» **DIRECTIONS FOR THIS TASK**: Look for "verbose" in each line of the entries, and return the matching lines.

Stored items

▬▬▬▬▬▬

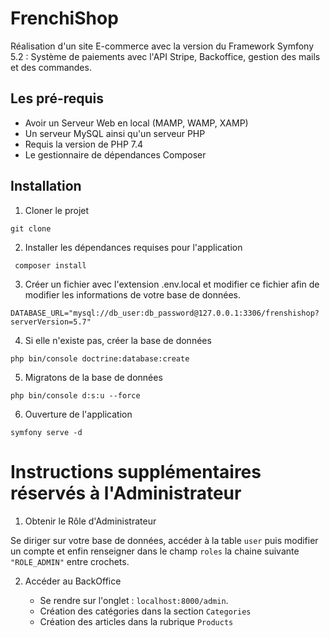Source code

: # FrenchiShop

Réalisation d'un site E-commerce avec la version du Framework Symfony 5.2 : Système de paiements avec l'API Stripe, Backoffice, gestion des mails et des commandes.

## Les pré-requis

- Avoir un Serveur Web en local (MAMP, WAMP, XAMP)
- Un serveur MySQL ainsi qu'un serveur PHP
- Requis la version de PHP 7.4
- Le gestionnaire de dépendances Composer

## Installation

1. Cloner le projet

```
git clone
```

2. Installer les dépendances requises pour l'application

```
 composer install
```

3. Créer un fichier avec l'extension .env.local et modifier ce fichier afin de modifier les informations de votre base de données.

```
DATABASE_URL="mysql://db_user:db_password@127.0.0.1:3306/frenshishop?serverVersion=5.7"
```

4. Si elle n'existe pas, créer la base de données

```
php bin/console doctrine:database:create
```

5. Migratons de la base de données

```
php bin/console d:s:u --force
```

6. Ouverture de l'application

```
symfony serve -d
```

# Instructions supplémentaires réservés à l'Administrateur

1. Obtenir le Rôle d'Administrateur

Se diriger sur votre base de données, accéder à la table `user` puis modifier un compte et enfin renseigner dans le champ `roles` la chaine suivante `"ROLE_ADMIN"` entre crochets.

2. Accéder au BackOffice

   - Se rendre sur l'onglet : `localhost:8000/admin`.
   - Création des catégories dans la section `Categories`
   - Création des articles dans la rubrique `Products`
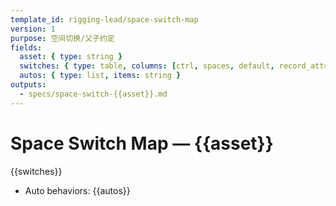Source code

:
 ```yaml
---
template_id: rigging-lead/space-switch-map
version: 1
purpose: 空间切换/父子约定
fields:
  asset: { type: string }
  switches: { type: table, columns: [ctrl, spaces, default, record_attr, notes] }
  autos: { type: list, items: string }
outputs:
  - specs/space-switch-{{asset}}.md
---
```


# Space Switch Map — {{asset}}

{{switches}}

- Auto behaviors: {{autos}}
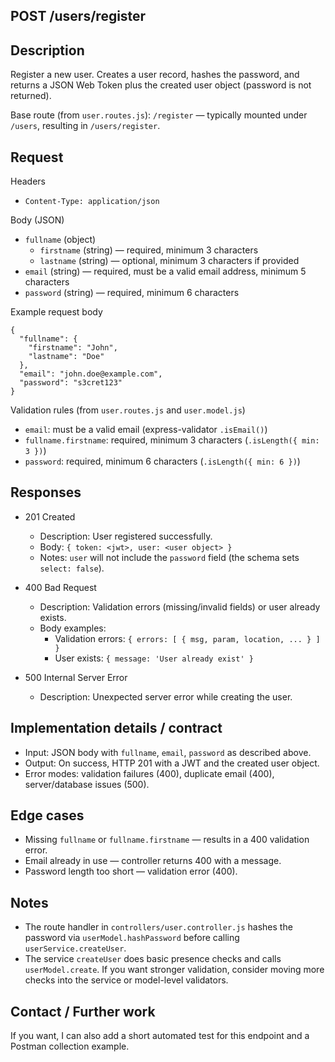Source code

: ## POST /users/register

Description
---------

Register a new user. Creates a user record, hashes the password, and returns a JSON Web Token plus the created user object (password is not returned).

Base route (from `user.routes.js`): `/register` — typically mounted under `/users`, resulting in `/users/register`.

Request
-------

Headers
- `Content-Type: application/json`

Body (JSON)
- `fullname` (object)
  - `firstname` (string) — required, minimum 3 characters
  - `lastname` (string) — optional, minimum 3 characters if provided
- `email` (string) — required, must be a valid email address, minimum 5 characters
- `password` (string) — required, minimum 6 characters

Example request body

```
{
  "fullname": {
    "firstname": "John",
    "lastname": "Doe"
  },
  "email": "john.doe@example.com",
  "password": "s3cret123"
}
```

Validation rules (from `user.routes.js` and `user.model.js`)
- `email`: must be a valid email (express-validator `.isEmail()`)
- `fullname.firstname`: required, minimum 3 characters (`.isLength({ min: 3 })`)
- `password`: required, minimum 6 characters (`.isLength({ min: 6 })`)

Responses
---------

- 201 Created
  - Description: User registered successfully.
  - Body: `{ token: <jwt>, user: <user object> }`
  - Notes: `user` will not include the `password` field (the schema sets `select: false`).

- 400 Bad Request
  - Description: Validation errors (missing/invalid fields) or user already exists.
  - Body examples:
    - Validation errors: `{ errors: [ { msg, param, location, ... } ] }`
    - User exists: `{ message: 'User already exist' }`

- 500 Internal Server Error
  - Description: Unexpected server error while creating the user.

Implementation details / contract
-------------------------------

- Input: JSON body with `fullname`, `email`, `password` as described above.
- Output: On success, HTTP 201 with a JWT and the created user object.
- Error modes: validation failures (400), duplicate email (400), server/database issues (500).

Edge cases
----------

- Missing `fullname` or `fullname.firstname` — results in a 400 validation error.
- Email already in use — controller returns 400 with a message.
- Password length too short — validation error (400).

Notes
-----

- The route handler in `controllers/user.controller.js` hashes the password via `userModel.hashPassword` before calling `userService.createUser`.
- The service `createUser` does basic presence checks and calls `userModel.create`. If you want stronger validation, consider moving more checks into the service or model-level validators.

Contact / Further work
----------------------

If you want, I can also add a short automated test for this endpoint and a Postman collection example.
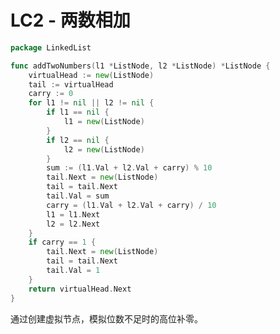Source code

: # LC2 - 两数相加

```go title="AddTwoNumbers.go" linenums="1" hl_lines="14 18"
package LinkedList

func addTwoNumbers(l1 *ListNode, l2 *ListNode) *ListNode {
	virtualHead := new(ListNode)
	tail := virtualHead
	carry := 0
	for l1 != nil || l2 != nil {
		if l1 == nil {
			l1 = new(ListNode)
		}
		if l2 == nil {
			l2 = new(ListNode)
		}
		sum := (l1.Val + l2.Val + carry) % 10
		tail.Next = new(ListNode)
		tail = tail.Next
		tail.Val = sum
		carry = (l1.Val + l2.Val + carry) / 10
		l1 = l1.Next
		l2 = l2.Next
	}
	if carry == 1 {
		tail.Next = new(ListNode)
		tail = tail.Next
		tail.Val = 1
	}
	return virtualHead.Next
}
```

通过创建虚拟节点，模拟位数不足时的高位补零。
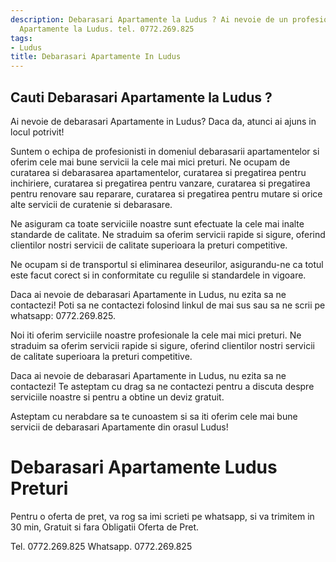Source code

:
 ```yaml
---
description: Debarasari Apartamente la Ludus ? Ai nevoie de un profesionist in Debarasari
  Apartamente la Ludus. tel. 0772.269.825
tags:
- Ludus
title: Debarasari Apartamente In Ludus
---
```



## Cauti Debarasari Apartamente la Ludus ?

Ai nevoie de debarasari Apartamente in Ludus? Daca da, atunci ai ajuns in locul potrivit! 

Suntem o echipa de profesionisti in domeniul debarasarii apartamentelor si oferim cele mai bune servicii la cele mai mici preturi. Ne ocupam de curatarea si debarasarea apartamentelor, curatarea si pregatirea pentru inchiriere, curatarea si pregatirea pentru vanzare, curatarea si pregatirea pentru renovare sau reparare, curatarea si pregatirea pentru mutare si orice alte servicii de curatenie si debarasare. 

Ne asiguram ca toate serviciile noastre sunt efectuate la cele mai inalte standarde de calitate. Ne straduim sa oferim servicii rapide si sigure, oferind clientilor nostri servicii de calitate superioara la preturi competitive. 

Ne ocupam si de transportul si eliminarea deseurilor, asigurandu-ne ca totul este facut corect si in conformitate cu regulile si standardele in vigoare. 

Daca ai nevoie de debarasari Apartamente in Ludus, nu ezita sa ne contactezi! Poti sa ne contactezi folosind linkul de mai sus sau sa ne scrii pe whatsapp: 0772.269.825. 

Noi iti oferim serviciile noastre profesionale la cele mai mici preturi. Ne straduim sa oferim servicii rapide si sigure, oferind clientilor nostri servicii de calitate superioara la preturi competitive. 

Daca ai nevoie de debarasari Apartamente in Ludus, nu ezita sa ne contactezi!  Te asteptam cu drag sa ne contactezi pentru a discuta despre serviciile noastre si pentru a obtine un deviz gratuit. 

Asteptam cu nerabdare sa te cunoastem si sa iti oferim cele mai bune servicii de debarasari Apartamente din orasul Ludus!

# Debarasari Apartamente Ludus Preturi
Pentru o oferta de pret, va rog sa imi scrieti pe whatsapp, si va trimitem in 30 min, Gratuit si fara Obligatii Oferta de Pret.

Tel. 0772.269.825
Whatsapp. 0772.269.825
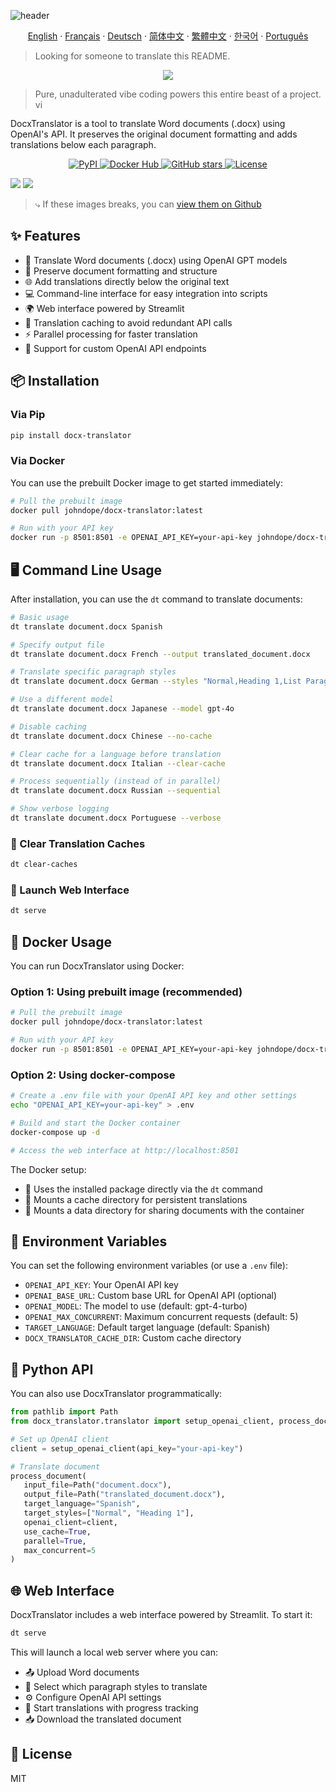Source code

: ![header](https://capsule-render.vercel.app/api?type=waving&color=6eed4c&height=300&section=header&text=Docx%20Translator&fontSize=90&fontAlignY=40&animation=fadeIn&desc=Immersive%20translation%20of%20Word%20docx%20files)

<p align="center"> 
  <a href="README.md">English</a> 
  ·
  <a href="/docs/README_fr.md">Français</a>
  ·
  <a href="/docs/README_de.md">Deutsch</a>
  ·
  <a href="/docs/README_zh-cn.md">简体中文</a>  
  ·
  <a href="/docs/README_zh-tw.md">繁體中文</a>
  ·
  <a href="/docs/README_kr.md">한국어</a> 
  ·
  <a href="/docs/README_pt.md">Português</a>
</p>

> Looking for someone to translate this README.

<p align="center">
<img src="https://img.shields.io/badge/100%25_vibe_coding-6eed4c?style=for-the-badge">
</p>

> Pure, unadulterated vibe coding powers this entire beast of a project. <img src="https://emojik.vercel.app/s/🤖_😎?size=32" width="16px" alt="vibe coding" />

DocxTranslator is a tool to translate Word documents (.docx) using OpenAI's API. It preserves the original document formatting and adds translations below each paragraph.

<p align="center">
  <a href="https://pypi.org/project/docx-translator/">
    <img src="https://img.shields.io/pypi/v/docx-translator?color=blue&logo=pypi&logoColor=white" alt="PyPI">
  </a>
  <a href="https://hub.docker.com/r/johndope/docx-translator">
    <img src="https://img.shields.io/docker/pulls/johndope/docx-translator?color=blue&logo=docker&logoColor=white" alt="Docker Hub">
  </a>
  <a href="https://github.com/john-theo/docx-translator">
    <img src="https://img.shields.io/github/stars/john-theo/docx-translator" alt="GitHub stars">
  </a>
  <a href="https://github.com/john-theo/docx-translator">
    <img src="https://img.shields.io/github/license/john-theo/docx-translator?color=green" alt="License">
  </a>
</p>

<img src="./static/app.jpg">
<img src="./static/demo.jpg">

> ⤷ If these images breaks, you can [view them on Github](https://github.com/john-theo/docx-translator)

## ✨ Features

- 🔄 Translate Word documents (.docx) using OpenAI GPT models
- 🎨 Preserve document formatting and structure
- 🌐 Add translations directly below the original text
- 💻 Command-line interface for easy integration into scripts
- 🌍 Web interface powered by Streamlit
- 💾 Translation caching to avoid redundant API calls
- ⚡ Parallel processing for faster translation
- 🔧 Support for custom OpenAI API endpoints

## 📦 Installation

### Via Pip
```bash
pip install docx-translator
```

### Via Docker
You can use the prebuilt Docker image to get started immediately:

```bash
# Pull the prebuilt image
docker pull johndope/docx-translator:latest

# Run with your API key
docker run -p 8501:8501 -e OPENAI_API_KEY=your-api-key johndope/docx-translator
```

## 🖥️ Command Line Usage

After installation, you can use the `dt` command to translate documents:

```bash
# Basic usage
dt translate document.docx Spanish

# Specify output file
dt translate document.docx French --output translated_document.docx

# Translate specific paragraph styles
dt translate document.docx German --styles "Normal,Heading 1,List Paragraph"

# Use a different model
dt translate document.docx Japanese --model gpt-4o

# Disable caching
dt translate document.docx Chinese --no-cache

# Clear cache for a language before translation
dt translate document.docx Italian --clear-cache

# Process sequentially (instead of in parallel)
dt translate document.docx Russian --sequential

# Show verbose logging
dt translate document.docx Portuguese --verbose
```

### 🧹 Clear Translation Caches

```bash
dt clear-caches
```

### 🚀 Launch Web Interface

```bash
dt serve
```

## 🐳 Docker Usage

You can run DocxTranslator using Docker:

### Option 1: Using prebuilt image (recommended)

```bash
# Pull the prebuilt image
docker pull johndope/docx-translator:latest

# Run with your API key
docker run -p 8501:8501 -e OPENAI_API_KEY=your-api-key johndope/docx-translator
```

### Option 2: Using docker-compose

```bash
# Create a .env file with your OpenAI API key and other settings
echo "OPENAI_API_KEY=your-api-key" > .env

# Build and start the Docker container
docker-compose up -d

# Access the web interface at http://localhost:8501
```

The Docker setup:
- 📂 Uses the installed package directly via the `dt` command
- 💽 Mounts a cache directory for persistent translations
- 📁 Mounts a data directory for sharing documents with the container

## 🔑 Environment Variables

You can set the following environment variables (or use a `.env` file):

- `OPENAI_API_KEY`: Your OpenAI API key
- `OPENAI_BASE_URL`: Custom base URL for OpenAI API (optional)
- `OPENAI_MODEL`: The model to use (default: gpt-4-turbo)
- `OPENAI_MAX_CONCURRENT`: Maximum concurrent requests (default: 5)
- `TARGET_LANGUAGE`: Default target language (default: Spanish)
- `DOCX_TRANSLATOR_CACHE_DIR`: Custom cache directory

## 🐍 Python API

You can also use DocxTranslator programmatically:

```python
from pathlib import Path
from docx_translator.translator import setup_openai_client, process_document

# Set up OpenAI client
client = setup_openai_client(api_key="your-api-key")

# Translate document
process_document(
   input_file=Path("document.docx"),
   output_file=Path("translated_document.docx"),
   target_language="Spanish",
   target_styles=["Normal", "Heading 1"],
   openai_client=client,
   use_cache=True,
   parallel=True,
   max_concurrent=5
)
```

## 🌐 Web Interface

DocxTranslator includes a web interface powered by Streamlit. To start it:

```bash
dt serve
```

This will launch a local web server where you can:
- 📤 Upload Word documents
- 🎯 Select which paragraph styles to translate
- ⚙️ Configure OpenAI API settings
- 🚀 Start translations with progress tracking
- 📥 Download the translated document

## 📜 License

MIT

▬▬▬▬▬▬

» **ANSWER TO THE PROBLEM**:
# Show verbose logging
dt translate document.docx Portuguese --verbose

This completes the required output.